What you should do: Please retype the whole listing so that it matches the original exactly.
-*-
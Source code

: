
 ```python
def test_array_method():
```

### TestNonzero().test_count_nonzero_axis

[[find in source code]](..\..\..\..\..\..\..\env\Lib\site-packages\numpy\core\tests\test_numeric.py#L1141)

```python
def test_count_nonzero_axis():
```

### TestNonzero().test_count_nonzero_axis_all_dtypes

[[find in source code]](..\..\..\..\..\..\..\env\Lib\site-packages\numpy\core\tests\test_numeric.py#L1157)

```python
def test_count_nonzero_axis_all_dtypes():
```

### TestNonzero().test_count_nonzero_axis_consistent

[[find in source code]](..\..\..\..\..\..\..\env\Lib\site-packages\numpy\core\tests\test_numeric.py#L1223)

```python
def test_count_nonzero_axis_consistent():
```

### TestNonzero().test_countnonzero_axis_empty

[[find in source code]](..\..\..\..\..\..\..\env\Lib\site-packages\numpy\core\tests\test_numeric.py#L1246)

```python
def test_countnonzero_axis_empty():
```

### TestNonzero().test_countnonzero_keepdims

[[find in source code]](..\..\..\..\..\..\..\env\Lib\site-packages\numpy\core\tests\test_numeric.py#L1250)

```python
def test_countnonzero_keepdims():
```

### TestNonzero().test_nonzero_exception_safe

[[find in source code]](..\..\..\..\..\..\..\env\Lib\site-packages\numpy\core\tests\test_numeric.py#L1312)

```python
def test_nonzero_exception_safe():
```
-*-
Answer for this exercise:
Source code

:
 ```python
def test_array_method():
```

### TestNonzero().test_count_nonzero_axis

[[find in source code]](..\..\..\..\..\..\..\env\Lib\site-packages\numpy\core\tests\test_numeric.py#L1141)

```python
def test_count_nonzero_axis():
```

### TestNonzero().test_count_nonzero_axis_all_dtypes

[[find in source code]](..\..\..\..\..\..\..\env\Lib\site-packages\numpy\core\tests\test_numeric.py#L1157)

```python
def test_count_nonzero_axis_all_dtypes():
```

### TestNonzero().test_count_nonzero_axis_consistent

[[find in source code]](..\..\..\..\..\..\..\env\Lib\site-packages\numpy\core\tests\test_numeric.py#L1223)

```python
def test_count_nonzero_axis_consistent():
```

### TestNonzero().test_countnonzero_axis_empty

[[find in source code]](..\..\..\..\..\..\..\env\Lib\site-packages\numpy\core\tests\test_numeric.py#L1246)

```python
def test_countnonzero_axis_empty():
```

### TestNonzero().test_countnonzero_keepdims

[[find in source code]](..\..\..\..\..\..\..\env\Lib\site-packages\numpy\core\tests\test_numeric.py#L1250)

```python
def test_countnonzero_keepdims():
```

### TestNonzero().test_nonzero_exception_safe

[[find in source code]](..\..\..\..\..\..\..\env\Lib\site-packages\numpy\core\tests\test_numeric.py#L1312)

```python
def test_nonzero_exception_safe():
```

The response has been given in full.